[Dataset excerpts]

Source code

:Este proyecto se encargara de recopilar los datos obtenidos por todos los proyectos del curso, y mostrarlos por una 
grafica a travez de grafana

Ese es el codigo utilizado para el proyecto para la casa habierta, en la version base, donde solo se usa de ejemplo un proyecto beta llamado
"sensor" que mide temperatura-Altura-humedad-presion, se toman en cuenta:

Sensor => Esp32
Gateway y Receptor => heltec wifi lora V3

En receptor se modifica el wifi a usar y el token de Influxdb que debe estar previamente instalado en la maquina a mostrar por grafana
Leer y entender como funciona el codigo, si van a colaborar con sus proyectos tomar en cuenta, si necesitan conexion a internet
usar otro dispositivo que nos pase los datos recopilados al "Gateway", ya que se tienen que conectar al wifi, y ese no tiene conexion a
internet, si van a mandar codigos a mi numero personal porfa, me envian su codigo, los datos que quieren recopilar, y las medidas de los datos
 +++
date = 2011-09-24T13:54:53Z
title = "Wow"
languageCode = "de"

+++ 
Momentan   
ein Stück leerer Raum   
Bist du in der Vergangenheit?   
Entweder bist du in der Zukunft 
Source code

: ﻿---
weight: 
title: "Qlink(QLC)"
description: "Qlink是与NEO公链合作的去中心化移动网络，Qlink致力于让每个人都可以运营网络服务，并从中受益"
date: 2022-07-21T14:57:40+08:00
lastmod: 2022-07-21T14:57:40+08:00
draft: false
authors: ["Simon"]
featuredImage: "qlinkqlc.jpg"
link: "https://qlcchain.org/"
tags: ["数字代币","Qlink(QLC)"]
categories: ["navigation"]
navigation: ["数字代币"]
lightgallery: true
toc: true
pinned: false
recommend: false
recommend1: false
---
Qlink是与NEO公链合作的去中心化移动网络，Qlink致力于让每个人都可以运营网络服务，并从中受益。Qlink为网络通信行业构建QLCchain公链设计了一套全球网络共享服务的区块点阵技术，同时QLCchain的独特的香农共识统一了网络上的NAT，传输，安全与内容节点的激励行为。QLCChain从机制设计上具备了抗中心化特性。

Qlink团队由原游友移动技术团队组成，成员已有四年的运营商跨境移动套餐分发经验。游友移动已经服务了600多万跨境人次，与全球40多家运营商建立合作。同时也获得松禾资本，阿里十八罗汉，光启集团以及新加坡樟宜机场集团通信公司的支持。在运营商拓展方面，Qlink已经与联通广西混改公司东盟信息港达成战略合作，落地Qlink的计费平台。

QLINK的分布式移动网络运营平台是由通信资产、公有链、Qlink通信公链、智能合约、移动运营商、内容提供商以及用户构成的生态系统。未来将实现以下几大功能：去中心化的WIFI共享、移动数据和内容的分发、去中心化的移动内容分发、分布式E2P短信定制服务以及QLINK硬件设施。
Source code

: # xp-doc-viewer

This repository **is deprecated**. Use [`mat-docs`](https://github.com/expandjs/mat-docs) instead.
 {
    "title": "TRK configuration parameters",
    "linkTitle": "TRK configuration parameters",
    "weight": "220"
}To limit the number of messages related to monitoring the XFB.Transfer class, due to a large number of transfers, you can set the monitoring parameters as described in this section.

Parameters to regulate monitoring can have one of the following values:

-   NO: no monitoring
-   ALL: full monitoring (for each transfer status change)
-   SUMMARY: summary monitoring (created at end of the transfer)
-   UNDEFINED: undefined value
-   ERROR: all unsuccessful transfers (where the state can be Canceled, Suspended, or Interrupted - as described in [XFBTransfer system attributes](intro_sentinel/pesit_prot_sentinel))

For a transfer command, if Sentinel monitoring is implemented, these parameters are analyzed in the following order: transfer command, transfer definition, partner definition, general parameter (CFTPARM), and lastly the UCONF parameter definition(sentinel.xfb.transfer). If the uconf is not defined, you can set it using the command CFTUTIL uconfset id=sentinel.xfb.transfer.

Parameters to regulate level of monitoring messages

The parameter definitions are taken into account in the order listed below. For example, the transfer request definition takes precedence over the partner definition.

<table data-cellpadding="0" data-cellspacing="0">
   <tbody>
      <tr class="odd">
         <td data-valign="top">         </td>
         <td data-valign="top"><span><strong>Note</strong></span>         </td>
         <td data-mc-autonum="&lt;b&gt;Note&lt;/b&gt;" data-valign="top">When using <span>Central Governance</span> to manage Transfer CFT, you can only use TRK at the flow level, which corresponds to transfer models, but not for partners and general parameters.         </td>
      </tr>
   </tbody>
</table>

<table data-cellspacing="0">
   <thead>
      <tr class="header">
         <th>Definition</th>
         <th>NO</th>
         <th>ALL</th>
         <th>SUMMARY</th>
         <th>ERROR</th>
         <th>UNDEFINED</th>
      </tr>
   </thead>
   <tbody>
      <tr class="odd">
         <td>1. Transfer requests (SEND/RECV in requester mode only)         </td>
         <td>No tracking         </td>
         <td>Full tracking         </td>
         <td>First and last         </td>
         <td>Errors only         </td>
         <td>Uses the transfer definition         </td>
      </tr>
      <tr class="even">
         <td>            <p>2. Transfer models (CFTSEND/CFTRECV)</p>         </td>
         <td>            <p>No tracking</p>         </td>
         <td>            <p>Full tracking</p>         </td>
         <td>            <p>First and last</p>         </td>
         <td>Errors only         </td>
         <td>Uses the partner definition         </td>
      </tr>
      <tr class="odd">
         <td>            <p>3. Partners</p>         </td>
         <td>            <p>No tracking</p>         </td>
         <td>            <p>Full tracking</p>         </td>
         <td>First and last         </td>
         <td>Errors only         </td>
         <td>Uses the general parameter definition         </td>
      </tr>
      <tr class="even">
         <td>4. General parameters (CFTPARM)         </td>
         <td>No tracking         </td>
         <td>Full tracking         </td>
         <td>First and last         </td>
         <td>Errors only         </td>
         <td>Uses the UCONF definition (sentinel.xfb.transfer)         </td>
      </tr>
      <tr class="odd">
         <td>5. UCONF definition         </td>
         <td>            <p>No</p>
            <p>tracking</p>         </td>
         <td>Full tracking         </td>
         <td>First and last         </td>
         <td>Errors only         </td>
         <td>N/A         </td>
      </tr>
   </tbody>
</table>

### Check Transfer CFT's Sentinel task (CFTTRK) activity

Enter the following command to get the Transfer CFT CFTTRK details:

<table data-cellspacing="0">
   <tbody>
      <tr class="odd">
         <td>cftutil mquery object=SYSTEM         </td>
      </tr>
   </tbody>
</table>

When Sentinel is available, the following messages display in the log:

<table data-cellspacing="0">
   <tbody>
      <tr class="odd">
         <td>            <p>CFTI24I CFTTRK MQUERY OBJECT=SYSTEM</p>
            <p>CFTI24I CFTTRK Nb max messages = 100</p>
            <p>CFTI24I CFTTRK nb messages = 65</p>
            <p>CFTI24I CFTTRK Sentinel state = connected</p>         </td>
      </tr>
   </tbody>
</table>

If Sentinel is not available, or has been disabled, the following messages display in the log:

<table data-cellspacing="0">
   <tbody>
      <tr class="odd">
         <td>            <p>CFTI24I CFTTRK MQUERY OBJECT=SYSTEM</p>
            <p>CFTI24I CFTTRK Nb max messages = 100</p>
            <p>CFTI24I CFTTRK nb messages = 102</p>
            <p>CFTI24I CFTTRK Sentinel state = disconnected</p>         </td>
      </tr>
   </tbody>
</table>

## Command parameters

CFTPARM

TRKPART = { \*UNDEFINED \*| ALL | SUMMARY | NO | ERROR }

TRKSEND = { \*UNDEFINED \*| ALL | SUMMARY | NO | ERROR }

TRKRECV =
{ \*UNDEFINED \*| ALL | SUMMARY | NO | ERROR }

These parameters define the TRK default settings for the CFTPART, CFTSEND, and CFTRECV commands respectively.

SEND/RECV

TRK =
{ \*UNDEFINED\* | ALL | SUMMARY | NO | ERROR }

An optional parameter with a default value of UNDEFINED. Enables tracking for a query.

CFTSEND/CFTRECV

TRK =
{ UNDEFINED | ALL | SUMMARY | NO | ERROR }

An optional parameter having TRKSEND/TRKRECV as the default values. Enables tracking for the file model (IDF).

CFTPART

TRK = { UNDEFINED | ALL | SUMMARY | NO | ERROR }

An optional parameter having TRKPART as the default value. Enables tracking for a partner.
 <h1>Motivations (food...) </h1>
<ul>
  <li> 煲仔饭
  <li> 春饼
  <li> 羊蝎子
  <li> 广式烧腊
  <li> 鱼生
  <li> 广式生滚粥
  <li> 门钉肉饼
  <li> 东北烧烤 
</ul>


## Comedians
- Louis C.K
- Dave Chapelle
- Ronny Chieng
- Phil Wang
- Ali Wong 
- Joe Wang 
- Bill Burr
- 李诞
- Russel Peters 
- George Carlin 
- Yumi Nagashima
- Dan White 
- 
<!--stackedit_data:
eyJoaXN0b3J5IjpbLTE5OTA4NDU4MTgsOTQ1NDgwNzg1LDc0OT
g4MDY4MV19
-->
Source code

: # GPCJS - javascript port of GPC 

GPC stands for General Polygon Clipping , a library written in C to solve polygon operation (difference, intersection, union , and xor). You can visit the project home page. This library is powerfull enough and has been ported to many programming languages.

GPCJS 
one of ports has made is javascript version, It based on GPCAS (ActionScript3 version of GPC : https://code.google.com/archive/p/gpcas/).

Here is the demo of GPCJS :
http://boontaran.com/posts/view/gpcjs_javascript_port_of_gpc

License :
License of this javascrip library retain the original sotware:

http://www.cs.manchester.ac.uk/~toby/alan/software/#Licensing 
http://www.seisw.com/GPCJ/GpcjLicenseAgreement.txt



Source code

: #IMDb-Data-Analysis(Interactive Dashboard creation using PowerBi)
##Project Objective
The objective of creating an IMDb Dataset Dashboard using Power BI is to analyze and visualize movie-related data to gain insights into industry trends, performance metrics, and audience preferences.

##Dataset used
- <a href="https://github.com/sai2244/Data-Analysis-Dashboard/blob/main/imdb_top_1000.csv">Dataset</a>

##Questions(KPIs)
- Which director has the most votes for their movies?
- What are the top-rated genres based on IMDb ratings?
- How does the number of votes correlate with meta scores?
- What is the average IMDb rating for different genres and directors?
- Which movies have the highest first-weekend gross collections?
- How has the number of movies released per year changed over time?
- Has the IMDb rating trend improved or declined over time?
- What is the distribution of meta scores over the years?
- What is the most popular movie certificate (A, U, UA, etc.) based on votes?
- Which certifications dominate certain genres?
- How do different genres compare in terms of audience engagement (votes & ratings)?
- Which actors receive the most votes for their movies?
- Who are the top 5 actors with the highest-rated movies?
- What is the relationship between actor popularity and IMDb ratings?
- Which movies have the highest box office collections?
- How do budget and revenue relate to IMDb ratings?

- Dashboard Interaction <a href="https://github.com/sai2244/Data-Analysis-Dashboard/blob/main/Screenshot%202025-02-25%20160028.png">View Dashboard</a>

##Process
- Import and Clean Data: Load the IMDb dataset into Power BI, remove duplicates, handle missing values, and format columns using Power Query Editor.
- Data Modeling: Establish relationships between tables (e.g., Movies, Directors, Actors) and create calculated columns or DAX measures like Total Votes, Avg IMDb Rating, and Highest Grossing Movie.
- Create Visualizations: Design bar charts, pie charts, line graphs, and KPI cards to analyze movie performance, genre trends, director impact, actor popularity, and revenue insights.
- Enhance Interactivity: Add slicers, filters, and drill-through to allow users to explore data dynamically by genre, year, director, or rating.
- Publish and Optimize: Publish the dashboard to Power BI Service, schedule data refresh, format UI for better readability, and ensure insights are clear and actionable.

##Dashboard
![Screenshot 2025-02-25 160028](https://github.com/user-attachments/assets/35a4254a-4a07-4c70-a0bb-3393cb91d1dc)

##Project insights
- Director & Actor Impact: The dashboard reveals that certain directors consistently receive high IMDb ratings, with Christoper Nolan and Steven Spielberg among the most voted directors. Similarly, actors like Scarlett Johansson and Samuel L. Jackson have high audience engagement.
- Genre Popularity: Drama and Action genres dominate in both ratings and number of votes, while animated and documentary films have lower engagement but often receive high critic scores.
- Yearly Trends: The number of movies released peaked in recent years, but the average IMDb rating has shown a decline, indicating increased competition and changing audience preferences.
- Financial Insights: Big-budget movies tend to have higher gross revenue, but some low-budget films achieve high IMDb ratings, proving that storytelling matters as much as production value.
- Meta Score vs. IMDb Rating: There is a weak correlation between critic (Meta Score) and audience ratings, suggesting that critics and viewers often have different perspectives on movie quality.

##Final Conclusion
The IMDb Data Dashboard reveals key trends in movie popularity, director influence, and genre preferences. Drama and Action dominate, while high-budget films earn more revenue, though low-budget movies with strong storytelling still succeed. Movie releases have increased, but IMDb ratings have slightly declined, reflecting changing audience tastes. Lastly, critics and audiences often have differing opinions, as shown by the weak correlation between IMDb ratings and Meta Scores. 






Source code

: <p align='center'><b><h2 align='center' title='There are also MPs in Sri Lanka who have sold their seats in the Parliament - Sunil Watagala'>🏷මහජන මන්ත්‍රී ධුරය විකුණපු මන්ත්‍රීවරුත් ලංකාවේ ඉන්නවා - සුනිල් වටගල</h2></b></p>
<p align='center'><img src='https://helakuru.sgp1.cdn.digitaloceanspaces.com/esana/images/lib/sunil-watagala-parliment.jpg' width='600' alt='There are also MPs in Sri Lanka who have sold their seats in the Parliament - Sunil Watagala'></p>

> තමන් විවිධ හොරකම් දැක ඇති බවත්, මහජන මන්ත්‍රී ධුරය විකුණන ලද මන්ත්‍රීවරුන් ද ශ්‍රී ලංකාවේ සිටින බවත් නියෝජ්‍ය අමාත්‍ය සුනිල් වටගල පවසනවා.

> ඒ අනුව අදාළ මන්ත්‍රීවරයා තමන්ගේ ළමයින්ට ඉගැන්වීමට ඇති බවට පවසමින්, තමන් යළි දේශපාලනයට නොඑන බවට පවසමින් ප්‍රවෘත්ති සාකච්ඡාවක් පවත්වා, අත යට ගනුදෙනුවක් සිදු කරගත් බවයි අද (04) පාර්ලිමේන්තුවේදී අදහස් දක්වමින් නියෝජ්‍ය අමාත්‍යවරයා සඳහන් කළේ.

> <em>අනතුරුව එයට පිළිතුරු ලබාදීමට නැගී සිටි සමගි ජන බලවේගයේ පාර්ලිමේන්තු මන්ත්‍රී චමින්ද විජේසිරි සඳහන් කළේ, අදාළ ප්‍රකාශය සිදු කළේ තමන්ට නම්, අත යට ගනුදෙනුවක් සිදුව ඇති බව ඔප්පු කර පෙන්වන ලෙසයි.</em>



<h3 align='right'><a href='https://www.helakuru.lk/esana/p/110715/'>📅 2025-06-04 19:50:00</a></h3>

**WHAT YOU SHOULD DO**
What is the count of lines in the data above containing the string "display"? Write the number and nothing else.

**ANSWER SPACE**
2